Just three days later the men's side -- after inflicting their own defeat on the U.S. in the semifinals -- crushed an out-classed Sweden 3-0 to defend the title they won in Vancouver. Canada's men have now topped the podium in three of the past four Olympics (2002, 2010, 2014), which by anyone's standards is a great achievement.
2. Dutch dominance:
The Adler Arena is a world-class facility worthy of hosting the best long-track speed skaters from across the planet, but the thoughtful designers suffered from a key oversight: If the winners' podium had been located more closely to the Dutch team area it would have saved a lot of bother.
So dominant were the orange-clad gliders that even if every other nation had formed one team, the Netherlands would still have nearly doubled their medal tally. What started with an opening-day clean sweep in the men's 5,000 meters was bookended by victory in the men's team pursuit, as the team set an Olympic record in the last race of the Games.
The Dutch haul included eight golds, seven silvers and eight bronzes, accounting for 23 of the 30 individual medals up for grabs. Truly staggering.
3. An the victor:
Russia hoped they'd picked up an ace card when South Korean short-track skater Ahn Hyun-soo, a three-time gold medal winner from the Turin Games, gained his citizenship in 2011.
Discarded by the nation of his birth for being too old and injury prone, he promptly changed his name to Victor An and plotted revenge.
In a remarkable run in Sochi, An drew cheers from his adopted nation and boos from Koreans by winning the men's 500m, 1,000m and the 5,000m relay too. He also picked up a bronze in the 1,500m event. In doing so, An took his career gold tally to six, became Russia's first short-track champion at 1,000m and also is the first person to win gold in all four short-track events in Winter Olympics history.
We can only wonder what the South Korean team thought of that.
4. Superpower showdown:
OK, so we have two hockey submissions to the list but this game was surely worth it. The former Cold War rivals, 34 years after the "Miracle on Ice," met again in the Bolshoy Ice Dome and tested the resolve of the new roof by creating an exhilarating atmosphere with this Olympic classic.
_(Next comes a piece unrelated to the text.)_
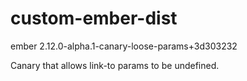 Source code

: # custom-ember-dist

ember 2.12.0-alpha.1-canary-loose-params+3d303232

Canary that allows link-to params to be undefined.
The home crowd was vociferous, partisan and passionate; especially when their side took the lead in the second. But the U.S. fought back off the ropes to equalize on the counter and then took the lead shortly after. All seemed lost to many anxious fans until Pavel Datsyuk draw Russia level.
This is when the real drama started. Fedor Tyutin thought he'd won it for his side before his goal was ruled out to America's relief. The game then went to overtime followed by a nail-biting, finger-chewing and hand-swallowing sudden-death shootout in which T.J. Oshie scored four goals from six attempts to secure the U.S. victory.
In truth, neither side played as well again.
5. Bjoergen the Great:
Norway's Marit Bjoergen told reporters in Sochi that, at the age of 33, the time may be right for her to turn her attention away from the 2018 Winter Games and towards having a family instead.